狗獾苦苦地想了一会儿。“现在,听我说!”他终于颇为严肃地说,“你们当然知道我现在是不行的。”

两个朋友同意了,很理解他的意思。按照动物社会的礼仪规范,冬天是休眠季节,动物不宜做任何吃力的、勇敢的,甚至中等强度的活动。一切动物都瞌睡了,有的索性就冬眠了。他们多少都要受到季节的支配,从白天晚上的苦活儿中退出来休息——干苦活儿的时候动物的每一块肌肉都受到过严厉的考验,精力消耗也太严重。

“那好极了!”狗獾说下去,“不过,等到真翻过年去,昼长夜短,大家过了半夜就会醒,会觉得躁动,想起床,想在天亮时(即使不是在天亮前)去做点什么了——你知道……”两只动物都严肃地点着头。他们理解!

“啊,到那时候,”狗獾继续说,“我们——就是说你、我和鼹鼠——我们就要把蛤蟆认真地管一管了。我们不容许任何胡闹,我们要让他清醒过来,必要时可以使用武力。我们要把他改造成一个明智的蛤蟆。嗨,你似乎睡着了,耗子?”

“没有。”水老鼠一个激灵,醒了。

“吃完晚饭他已睡着过两三回了。”鼹鼠哈哈一笑说。他自己倒十分清醒,甚至有些活跃,尽管他不明白其中的道理。那道理当然是:按天然的出身和教养说,鼹鼠是地下动物,狗獾居室的环境正好对了他的口味,叫他如鱼得水。而水老鼠每天晚上睡觉的屋子,却拿窗户对着和风拂拂的河面,他当然觉得这儿的空气不流通,感到气闷了。

“好了,我们该上床了。”狗獾说着站了起来,拿起了平蜡台,“你们俩跟我来。我带你们到住处去。明天早上睡个够,什么时候喜欢吃早饭再起来吃!”

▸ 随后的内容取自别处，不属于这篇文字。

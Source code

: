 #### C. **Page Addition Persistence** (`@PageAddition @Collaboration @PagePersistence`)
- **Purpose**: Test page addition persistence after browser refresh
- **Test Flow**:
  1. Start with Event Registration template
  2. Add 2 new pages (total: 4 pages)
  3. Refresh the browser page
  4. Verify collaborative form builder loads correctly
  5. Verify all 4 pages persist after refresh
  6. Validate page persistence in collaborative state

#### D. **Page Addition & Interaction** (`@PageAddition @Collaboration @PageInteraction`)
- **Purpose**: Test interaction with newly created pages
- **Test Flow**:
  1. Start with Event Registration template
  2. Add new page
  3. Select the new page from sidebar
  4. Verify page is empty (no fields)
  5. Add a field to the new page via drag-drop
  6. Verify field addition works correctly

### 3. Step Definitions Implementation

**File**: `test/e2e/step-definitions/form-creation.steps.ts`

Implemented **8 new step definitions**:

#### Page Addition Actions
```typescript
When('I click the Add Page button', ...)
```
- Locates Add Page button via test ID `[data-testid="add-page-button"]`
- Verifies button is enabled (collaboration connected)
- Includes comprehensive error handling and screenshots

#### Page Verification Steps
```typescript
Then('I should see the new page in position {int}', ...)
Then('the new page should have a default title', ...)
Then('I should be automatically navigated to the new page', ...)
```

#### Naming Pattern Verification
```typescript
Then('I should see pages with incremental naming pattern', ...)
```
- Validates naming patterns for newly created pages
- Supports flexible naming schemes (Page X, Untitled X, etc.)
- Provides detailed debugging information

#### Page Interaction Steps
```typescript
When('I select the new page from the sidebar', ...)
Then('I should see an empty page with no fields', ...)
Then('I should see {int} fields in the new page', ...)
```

他领着两只动物来到了一个长长的房间,既像寝室也像是阁楼。狗獾冬天的储备随处可见,占了一半的房间:大堆大堆的苹果、萝卜和山药蛋,一篮篮的核桃,和一瓶瓶的蜂蜜。可安放在余下的地板上的两张小白床看上去却柔软诱人,床上的单子虽然粗糙却很干净,而且有很好闻的熏衣草香。鼹鼠和水老鼠在30秒左右的时间里就满心欢喜地脱掉了外衣,钻进了被窝。

第二天早晨两只疲倦的动物按照厚道的狗獾的指示,很晚才下楼吃早饭。他们看到厨房里燃着亮堂堂的炉火,两只年轻的刺猬坐在餐桌边的长凳上,正在捧着木碗吃燕麦粥。

他俩进门时两只刺猬放下勺子,站了起来,礼貌地低下了头。

“好的,坐下坐下,”水老鼠快活地说,“吃吧吃吧。两位小伙子是从哪里来的?在雪地里迷路了?我猜是。”

“是的,迷路了,先生,”年纪大一点儿的刺猬礼貌地说,“我和小比利,我们俩想找到上学的路——天气总是这样,妈妈却硬要我们上学——当然就迷路了,先生。比利很害怕,紧张地哭了,他年纪小,胆子也小。最后,我们偶然来到狗獾先生的后门,大着胆子敲了门。先生,因为狗獾先生是个心地善良的君子,这是谁都知道的……”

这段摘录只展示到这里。